**GOAL OF THE EXERCISE:** Only the count should appear in your answer: how many lines of the data below contain the word "with"?

(RAW DATA)

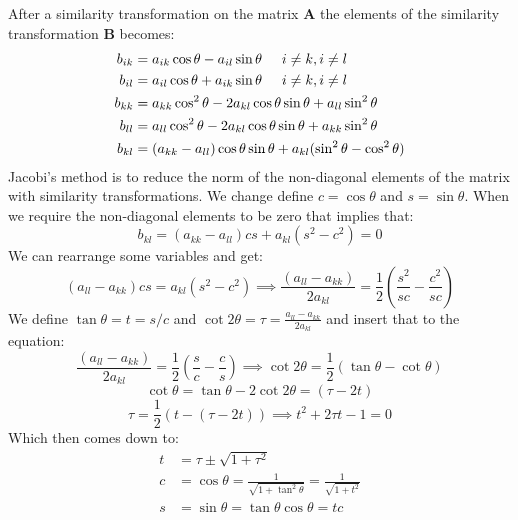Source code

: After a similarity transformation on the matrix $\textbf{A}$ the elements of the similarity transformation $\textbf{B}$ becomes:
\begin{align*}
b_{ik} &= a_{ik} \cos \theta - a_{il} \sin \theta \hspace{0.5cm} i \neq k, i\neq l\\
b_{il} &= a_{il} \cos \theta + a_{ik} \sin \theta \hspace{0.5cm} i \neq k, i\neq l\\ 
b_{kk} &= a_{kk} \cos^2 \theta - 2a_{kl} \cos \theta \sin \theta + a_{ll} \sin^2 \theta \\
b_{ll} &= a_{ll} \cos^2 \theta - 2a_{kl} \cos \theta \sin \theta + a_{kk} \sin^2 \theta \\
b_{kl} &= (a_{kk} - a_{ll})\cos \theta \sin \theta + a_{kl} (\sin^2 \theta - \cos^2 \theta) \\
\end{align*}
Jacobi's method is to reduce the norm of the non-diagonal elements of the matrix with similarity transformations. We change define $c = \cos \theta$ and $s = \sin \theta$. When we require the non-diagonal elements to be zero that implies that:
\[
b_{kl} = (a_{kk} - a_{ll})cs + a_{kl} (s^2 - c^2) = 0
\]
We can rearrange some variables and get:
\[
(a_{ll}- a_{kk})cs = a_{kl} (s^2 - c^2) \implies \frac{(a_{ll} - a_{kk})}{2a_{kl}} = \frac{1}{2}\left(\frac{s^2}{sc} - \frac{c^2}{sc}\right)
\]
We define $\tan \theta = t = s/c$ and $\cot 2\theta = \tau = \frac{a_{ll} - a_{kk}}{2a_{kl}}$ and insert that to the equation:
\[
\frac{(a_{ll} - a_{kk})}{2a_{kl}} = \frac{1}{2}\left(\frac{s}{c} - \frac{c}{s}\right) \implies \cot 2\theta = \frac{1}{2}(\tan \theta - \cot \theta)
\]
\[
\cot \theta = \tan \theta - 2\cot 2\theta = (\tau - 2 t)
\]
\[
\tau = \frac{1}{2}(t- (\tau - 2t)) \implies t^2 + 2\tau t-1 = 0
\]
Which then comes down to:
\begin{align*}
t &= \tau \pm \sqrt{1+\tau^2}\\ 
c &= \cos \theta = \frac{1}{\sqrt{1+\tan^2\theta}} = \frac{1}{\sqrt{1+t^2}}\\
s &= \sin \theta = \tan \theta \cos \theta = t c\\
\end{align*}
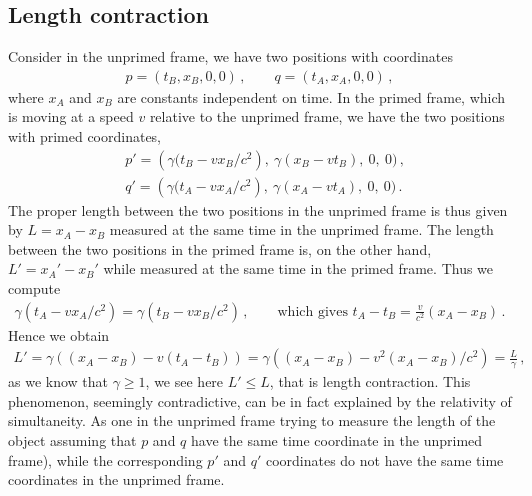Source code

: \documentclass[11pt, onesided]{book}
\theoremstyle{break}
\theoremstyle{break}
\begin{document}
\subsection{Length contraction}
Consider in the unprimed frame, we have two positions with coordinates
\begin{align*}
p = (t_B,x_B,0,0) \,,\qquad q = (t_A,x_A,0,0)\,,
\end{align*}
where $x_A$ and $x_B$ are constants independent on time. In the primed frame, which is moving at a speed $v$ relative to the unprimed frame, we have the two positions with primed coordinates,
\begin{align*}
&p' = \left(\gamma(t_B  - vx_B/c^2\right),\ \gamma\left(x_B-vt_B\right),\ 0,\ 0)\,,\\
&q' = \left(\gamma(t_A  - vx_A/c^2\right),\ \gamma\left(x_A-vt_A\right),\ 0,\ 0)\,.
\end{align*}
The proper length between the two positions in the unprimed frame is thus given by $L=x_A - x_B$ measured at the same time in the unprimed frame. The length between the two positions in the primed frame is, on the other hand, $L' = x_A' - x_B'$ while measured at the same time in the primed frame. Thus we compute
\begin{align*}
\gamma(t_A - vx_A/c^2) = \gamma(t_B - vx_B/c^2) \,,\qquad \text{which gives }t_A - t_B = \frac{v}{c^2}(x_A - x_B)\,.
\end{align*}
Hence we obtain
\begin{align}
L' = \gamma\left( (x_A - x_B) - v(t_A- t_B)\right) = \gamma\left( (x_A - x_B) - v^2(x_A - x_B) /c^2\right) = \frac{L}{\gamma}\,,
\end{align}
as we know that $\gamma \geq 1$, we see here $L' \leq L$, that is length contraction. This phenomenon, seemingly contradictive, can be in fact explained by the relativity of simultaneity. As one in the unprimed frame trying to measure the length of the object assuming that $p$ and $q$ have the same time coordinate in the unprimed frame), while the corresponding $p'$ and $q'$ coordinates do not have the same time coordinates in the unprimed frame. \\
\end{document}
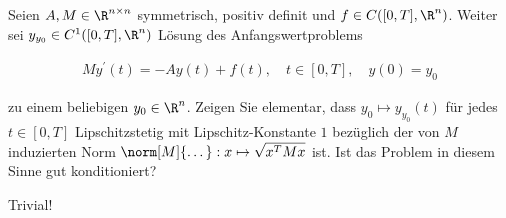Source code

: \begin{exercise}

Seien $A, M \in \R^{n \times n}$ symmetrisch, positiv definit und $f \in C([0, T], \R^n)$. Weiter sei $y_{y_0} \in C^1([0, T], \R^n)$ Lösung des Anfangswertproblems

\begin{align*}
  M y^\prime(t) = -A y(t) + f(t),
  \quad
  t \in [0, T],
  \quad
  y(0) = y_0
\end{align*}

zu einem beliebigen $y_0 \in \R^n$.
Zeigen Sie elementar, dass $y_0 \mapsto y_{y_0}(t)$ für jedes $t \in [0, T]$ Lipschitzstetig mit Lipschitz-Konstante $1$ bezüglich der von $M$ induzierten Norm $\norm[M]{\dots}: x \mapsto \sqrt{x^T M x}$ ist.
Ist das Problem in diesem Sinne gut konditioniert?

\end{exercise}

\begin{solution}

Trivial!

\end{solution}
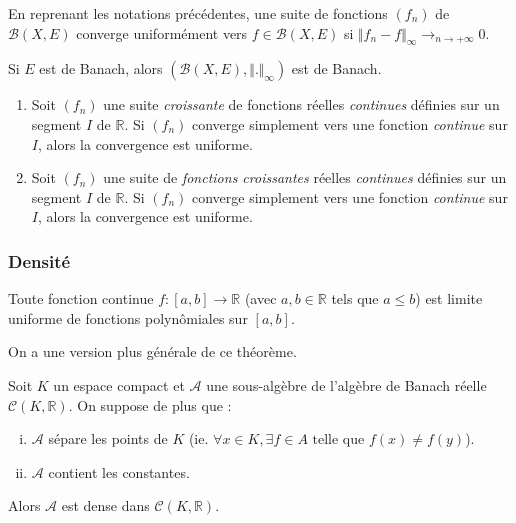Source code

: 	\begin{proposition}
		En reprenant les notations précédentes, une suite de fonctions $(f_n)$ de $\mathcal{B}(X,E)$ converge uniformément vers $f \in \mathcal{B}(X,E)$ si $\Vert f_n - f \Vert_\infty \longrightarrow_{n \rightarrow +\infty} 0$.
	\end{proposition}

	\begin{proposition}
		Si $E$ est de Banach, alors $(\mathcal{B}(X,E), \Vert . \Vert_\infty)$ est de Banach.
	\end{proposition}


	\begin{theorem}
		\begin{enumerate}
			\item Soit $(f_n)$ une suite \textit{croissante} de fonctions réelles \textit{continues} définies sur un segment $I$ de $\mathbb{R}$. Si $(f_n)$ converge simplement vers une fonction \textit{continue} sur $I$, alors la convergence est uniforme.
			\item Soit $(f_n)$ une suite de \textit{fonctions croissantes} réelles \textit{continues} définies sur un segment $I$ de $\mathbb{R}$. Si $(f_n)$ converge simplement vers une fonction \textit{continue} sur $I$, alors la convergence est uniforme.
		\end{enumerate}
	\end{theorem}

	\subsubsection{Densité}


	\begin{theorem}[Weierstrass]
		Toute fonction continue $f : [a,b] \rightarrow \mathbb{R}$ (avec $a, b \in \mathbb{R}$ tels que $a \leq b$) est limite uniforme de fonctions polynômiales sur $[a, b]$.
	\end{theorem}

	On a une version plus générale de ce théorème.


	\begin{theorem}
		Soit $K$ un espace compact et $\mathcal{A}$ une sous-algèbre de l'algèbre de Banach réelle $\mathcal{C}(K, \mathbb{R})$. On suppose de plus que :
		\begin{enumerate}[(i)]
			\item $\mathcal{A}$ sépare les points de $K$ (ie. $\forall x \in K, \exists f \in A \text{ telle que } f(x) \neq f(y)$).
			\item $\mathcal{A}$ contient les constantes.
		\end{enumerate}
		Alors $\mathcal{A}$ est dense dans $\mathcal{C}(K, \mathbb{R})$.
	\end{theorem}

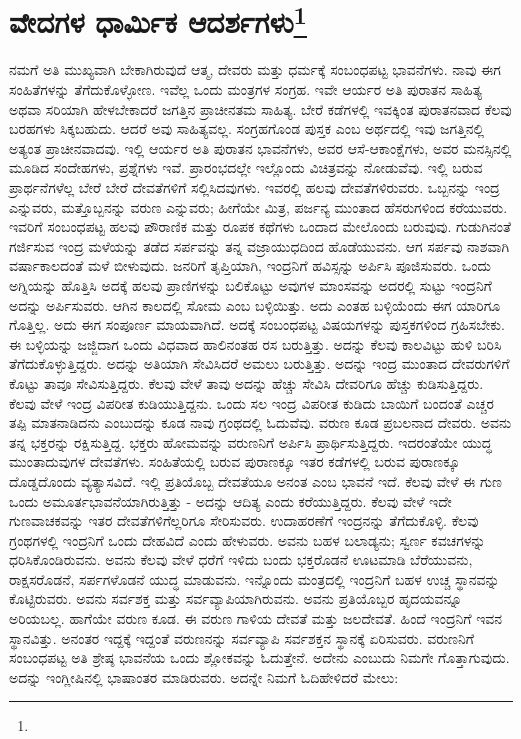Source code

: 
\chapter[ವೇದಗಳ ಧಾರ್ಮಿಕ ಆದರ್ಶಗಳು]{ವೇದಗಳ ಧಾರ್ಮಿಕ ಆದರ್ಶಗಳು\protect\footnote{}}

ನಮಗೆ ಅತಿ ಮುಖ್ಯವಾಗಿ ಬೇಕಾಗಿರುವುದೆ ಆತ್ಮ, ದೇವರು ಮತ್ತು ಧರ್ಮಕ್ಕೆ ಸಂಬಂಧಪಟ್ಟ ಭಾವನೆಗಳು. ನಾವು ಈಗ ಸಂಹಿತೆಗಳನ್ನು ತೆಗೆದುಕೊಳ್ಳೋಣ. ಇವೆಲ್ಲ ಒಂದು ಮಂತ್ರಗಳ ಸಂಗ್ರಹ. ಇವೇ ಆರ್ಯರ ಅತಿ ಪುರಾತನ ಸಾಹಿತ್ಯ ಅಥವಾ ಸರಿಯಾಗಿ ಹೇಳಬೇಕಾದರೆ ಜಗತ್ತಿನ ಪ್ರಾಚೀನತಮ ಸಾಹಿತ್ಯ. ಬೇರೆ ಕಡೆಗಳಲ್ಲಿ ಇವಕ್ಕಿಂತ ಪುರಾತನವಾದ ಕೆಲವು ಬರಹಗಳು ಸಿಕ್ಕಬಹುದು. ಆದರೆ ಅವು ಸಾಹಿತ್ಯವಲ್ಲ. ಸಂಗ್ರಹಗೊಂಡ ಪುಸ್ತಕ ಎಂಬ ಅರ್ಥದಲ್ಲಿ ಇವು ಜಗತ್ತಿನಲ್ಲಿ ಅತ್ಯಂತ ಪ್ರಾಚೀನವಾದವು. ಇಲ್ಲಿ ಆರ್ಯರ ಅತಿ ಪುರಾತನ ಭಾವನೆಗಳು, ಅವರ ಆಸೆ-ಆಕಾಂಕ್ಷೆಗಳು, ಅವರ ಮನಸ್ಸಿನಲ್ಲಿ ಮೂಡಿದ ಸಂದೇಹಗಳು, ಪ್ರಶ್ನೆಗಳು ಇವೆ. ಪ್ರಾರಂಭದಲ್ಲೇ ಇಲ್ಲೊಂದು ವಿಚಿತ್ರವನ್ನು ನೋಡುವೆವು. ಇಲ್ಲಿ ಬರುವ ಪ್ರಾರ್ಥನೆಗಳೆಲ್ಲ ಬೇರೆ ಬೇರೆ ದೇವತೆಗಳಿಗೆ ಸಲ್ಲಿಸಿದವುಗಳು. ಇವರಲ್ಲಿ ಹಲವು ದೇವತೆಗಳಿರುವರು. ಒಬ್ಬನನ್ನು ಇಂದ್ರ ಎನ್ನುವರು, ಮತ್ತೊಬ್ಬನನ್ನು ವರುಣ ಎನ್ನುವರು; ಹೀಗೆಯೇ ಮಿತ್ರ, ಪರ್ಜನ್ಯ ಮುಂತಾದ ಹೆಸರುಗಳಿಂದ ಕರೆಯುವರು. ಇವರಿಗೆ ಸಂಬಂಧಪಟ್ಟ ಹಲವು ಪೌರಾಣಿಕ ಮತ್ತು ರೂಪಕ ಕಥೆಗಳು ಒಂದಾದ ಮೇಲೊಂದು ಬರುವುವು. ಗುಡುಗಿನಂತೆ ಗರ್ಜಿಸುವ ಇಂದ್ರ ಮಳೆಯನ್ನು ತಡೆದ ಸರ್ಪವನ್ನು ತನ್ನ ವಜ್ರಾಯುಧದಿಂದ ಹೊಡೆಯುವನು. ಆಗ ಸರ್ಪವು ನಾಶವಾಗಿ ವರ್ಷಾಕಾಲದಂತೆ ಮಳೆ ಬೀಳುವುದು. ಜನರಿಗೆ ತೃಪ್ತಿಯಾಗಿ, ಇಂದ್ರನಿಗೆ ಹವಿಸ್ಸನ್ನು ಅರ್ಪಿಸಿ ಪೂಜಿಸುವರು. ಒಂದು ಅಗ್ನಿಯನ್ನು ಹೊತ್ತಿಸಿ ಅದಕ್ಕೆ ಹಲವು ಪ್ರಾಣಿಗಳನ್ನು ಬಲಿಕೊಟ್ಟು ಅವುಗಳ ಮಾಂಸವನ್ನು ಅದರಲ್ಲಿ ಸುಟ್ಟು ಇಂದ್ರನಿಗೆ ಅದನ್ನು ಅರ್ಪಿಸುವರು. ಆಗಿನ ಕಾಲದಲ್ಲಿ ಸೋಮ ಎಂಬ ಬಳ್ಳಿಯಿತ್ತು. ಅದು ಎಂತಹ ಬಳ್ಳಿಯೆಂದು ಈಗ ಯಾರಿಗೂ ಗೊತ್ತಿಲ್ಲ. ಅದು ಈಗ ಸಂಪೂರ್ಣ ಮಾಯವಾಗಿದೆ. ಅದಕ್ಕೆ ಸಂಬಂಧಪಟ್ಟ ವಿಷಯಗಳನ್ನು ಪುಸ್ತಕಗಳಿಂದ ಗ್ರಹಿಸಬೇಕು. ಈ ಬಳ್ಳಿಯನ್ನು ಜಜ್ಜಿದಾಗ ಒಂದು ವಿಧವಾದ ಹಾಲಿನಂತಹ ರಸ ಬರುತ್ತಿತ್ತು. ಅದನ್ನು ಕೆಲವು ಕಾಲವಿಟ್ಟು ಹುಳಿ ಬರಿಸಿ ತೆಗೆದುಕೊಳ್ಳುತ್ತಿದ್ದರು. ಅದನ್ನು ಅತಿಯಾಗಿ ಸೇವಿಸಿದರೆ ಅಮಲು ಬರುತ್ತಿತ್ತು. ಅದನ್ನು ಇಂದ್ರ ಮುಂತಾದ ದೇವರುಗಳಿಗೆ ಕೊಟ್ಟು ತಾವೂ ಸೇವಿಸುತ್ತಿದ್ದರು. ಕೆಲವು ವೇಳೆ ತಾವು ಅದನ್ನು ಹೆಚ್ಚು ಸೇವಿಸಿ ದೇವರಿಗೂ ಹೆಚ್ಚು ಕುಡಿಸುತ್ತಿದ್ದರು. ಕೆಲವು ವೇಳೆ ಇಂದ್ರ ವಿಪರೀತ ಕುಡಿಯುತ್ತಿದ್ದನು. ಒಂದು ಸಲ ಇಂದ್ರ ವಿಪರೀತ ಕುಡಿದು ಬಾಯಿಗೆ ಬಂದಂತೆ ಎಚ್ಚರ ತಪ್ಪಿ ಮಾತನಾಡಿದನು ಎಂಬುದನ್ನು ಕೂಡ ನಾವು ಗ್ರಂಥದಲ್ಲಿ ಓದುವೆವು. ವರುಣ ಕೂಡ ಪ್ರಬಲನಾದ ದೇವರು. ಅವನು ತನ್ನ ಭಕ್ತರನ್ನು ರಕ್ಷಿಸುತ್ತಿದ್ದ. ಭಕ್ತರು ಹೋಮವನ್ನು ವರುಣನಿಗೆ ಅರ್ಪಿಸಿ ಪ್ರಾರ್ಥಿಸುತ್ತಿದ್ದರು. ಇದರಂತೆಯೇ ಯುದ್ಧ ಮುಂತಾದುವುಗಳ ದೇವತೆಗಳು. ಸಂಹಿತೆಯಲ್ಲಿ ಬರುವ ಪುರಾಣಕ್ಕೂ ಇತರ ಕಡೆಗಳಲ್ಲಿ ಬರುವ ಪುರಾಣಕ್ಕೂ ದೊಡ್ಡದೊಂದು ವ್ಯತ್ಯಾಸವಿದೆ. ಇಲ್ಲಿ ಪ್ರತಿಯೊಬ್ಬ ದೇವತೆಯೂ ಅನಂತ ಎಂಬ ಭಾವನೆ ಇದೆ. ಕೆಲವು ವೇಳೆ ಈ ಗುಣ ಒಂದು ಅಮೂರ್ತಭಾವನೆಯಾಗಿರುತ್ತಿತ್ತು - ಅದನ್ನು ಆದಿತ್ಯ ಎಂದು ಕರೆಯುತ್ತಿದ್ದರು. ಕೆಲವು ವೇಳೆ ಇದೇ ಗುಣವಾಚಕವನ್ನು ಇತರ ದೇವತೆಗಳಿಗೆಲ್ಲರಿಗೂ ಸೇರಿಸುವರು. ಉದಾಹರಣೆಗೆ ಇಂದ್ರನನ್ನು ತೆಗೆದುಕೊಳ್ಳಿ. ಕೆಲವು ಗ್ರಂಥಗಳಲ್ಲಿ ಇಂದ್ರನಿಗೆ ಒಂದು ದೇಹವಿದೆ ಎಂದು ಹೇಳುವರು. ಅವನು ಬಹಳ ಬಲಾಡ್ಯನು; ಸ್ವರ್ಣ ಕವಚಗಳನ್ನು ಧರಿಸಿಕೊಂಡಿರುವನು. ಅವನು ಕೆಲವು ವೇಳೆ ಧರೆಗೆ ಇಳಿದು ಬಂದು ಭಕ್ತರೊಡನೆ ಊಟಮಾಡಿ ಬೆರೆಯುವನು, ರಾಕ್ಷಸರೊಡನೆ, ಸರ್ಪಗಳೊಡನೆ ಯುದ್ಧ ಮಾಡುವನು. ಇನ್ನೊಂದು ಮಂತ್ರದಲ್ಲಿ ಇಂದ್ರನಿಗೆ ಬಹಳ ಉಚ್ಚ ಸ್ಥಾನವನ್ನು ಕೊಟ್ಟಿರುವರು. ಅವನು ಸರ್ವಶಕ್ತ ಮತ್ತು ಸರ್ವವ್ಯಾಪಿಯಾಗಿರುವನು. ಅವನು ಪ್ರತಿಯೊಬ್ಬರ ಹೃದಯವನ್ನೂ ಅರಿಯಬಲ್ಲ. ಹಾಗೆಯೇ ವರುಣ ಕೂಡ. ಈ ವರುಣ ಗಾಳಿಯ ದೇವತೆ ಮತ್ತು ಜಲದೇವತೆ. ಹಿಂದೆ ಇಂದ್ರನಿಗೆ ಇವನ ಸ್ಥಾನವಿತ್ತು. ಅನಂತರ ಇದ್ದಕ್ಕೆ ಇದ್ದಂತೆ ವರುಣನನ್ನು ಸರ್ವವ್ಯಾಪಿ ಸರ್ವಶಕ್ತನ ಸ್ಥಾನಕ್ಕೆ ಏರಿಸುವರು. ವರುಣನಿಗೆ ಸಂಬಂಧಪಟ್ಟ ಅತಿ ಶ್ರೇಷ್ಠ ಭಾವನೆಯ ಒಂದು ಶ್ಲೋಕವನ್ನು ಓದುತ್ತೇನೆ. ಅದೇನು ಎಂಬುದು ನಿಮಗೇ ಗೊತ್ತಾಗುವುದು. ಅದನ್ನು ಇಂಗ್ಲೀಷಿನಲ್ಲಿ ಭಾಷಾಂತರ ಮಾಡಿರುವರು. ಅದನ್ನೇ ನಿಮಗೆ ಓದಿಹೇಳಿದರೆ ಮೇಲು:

(End RAW DATA)

**YOUR RESPONSE:** 3